17. (U) According to recent media reports, Director General of the 
Public Transportation Regulatory Commission Hashem Masa'eed said 
that six international consortia have expressed interest in 
investing in the Amman-Zarqa Light Railway Project.  He noted that 
so far, consortia from Kuwait, China, Estonia, Spain, Germany, 
France, Italy, Holland, Egypt, the UAE, and Jordan have presented 
their bids for this BOT project.  Reportedly, the government is 
looking into setting up a railway line between Amman and QAIA. 
 
The Future of Privatization? 
---------------------------- 
 
18. (SBU) COMMENT: In reaction to Parliament's demand that the GoJ 
maintain some sort of ownership in remaining state-owned 
enterprises, the government appears to have taken the position that 
maintaining minority ownership is a positive step that will lead to 
higher valuation for government shares in a future sell-off.  We are 
also seeing a shift in the type of privatization deals the 
government is engaging in: from full government divestiture to BOT 
transactions.  If true, turning to this model may be short-sighted. 

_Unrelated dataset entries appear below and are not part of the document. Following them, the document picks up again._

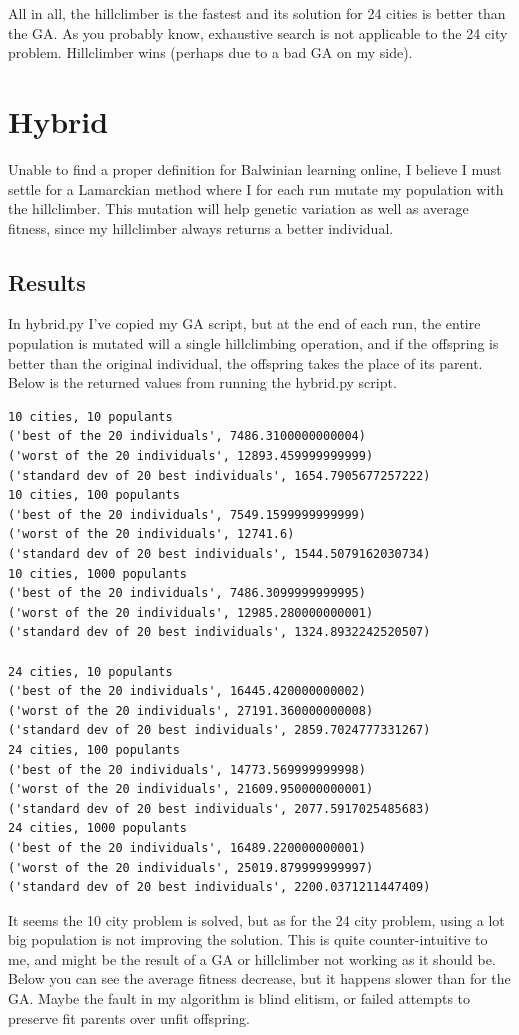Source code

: \documentclass[10pt, a4paper]{article}
\begin{document}
All in all, the hillclimber is the fastest and its solution for 24 cities is better than the GA. As you probably know, exhaustive search is not applicable to the 24 city problem.
Hillclimber wins (perhaps due to a bad GA on my side).
\clearpage
\section{Hybrid}
Unable to find a proper definition for Balwinian learning online, I believe I must settle for a Lamarckian method where I for each run mutate my population with the hillclimber.
This mutation will help genetic variation as well as average fitness, since my hillclimber always returns a better individual.


\subsection{Results}
In hybrid.py I've copied my GA script, but at the end of each run, the entire population is mutated will a single hillclimbing operation, and if the offspring is better than the original individual, the offspring takes the place of its parent.
Below is the returned values from running the hybrid.py script.
\begin{lstlisting}
10 cities, 10 populants
('best of the 20 individuals', 7486.3100000000004)
('worst of the 20 individuals', 12893.459999999999)
('standard dev of 20 best individuals', 1654.7905677257222)
10 cities, 100 populants
('best of the 20 individuals', 7549.1599999999999)
('worst of the 20 individuals', 12741.6)
('standard dev of 20 best individuals', 1544.5079162030734)
10 cities, 1000 populants
('best of the 20 individuals', 7486.3099999999995)
('worst of the 20 individuals', 12985.280000000001)
('standard dev of 20 best individuals', 1324.8932242520507)

24 cities, 10 populants
('best of the 20 individuals', 16445.420000000002)
('worst of the 20 individuals', 27191.360000000008)
('standard dev of 20 best individuals', 2859.7024777331267)
24 cities, 100 populants
('best of the 20 individuals', 14773.569999999998)
('worst of the 20 individuals', 21609.950000000001)
('standard dev of 20 best individuals', 2077.5917025485683)
24 cities, 1000 populants
('best of the 20 individuals', 16489.220000000001)
('worst of the 20 individuals', 25019.879999999997)
('standard dev of 20 best individuals', 2200.0371211447409)
\end{lstlisting}
It seems the 10 city problem is solved, but as for the 24 city problem, using a lot big population is not improving the solution.
This is quite counter-intuitive to me, and might be the result of a GA or hillclimber not working as it should be. Below you can see the average fitness
decrease, but it happens slower than for the GA. Maybe the fault in my algorithm is blind elitism, or failed attempts to preserve fit parents over unfit offspring.
\end{document}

Any remaining government ownership, including that remaining present 
after BOT-style privatization, leaves open the possibility of 
government interference and conflict of interest which may 
discourage future investment, innovation, and the market's ability 
to provide the best product at the lowest price.  However, the GoJ 
remains committed to attracting as much private investment in 
strategic, state-run enterprises as the political traffic will bear. 
 END COMMENT. 
 
19. (SBU) NOTE: Through direct funding of the EPC of about $25 
million, USAID has been a catalyst for market liberalization in 
Jordan over the last eight years.  This has helped the GoJ generate 
approximately $2 billion in privatization proceeds used in poverty 
alleviation programs and to pay down public debt.  END NOTE.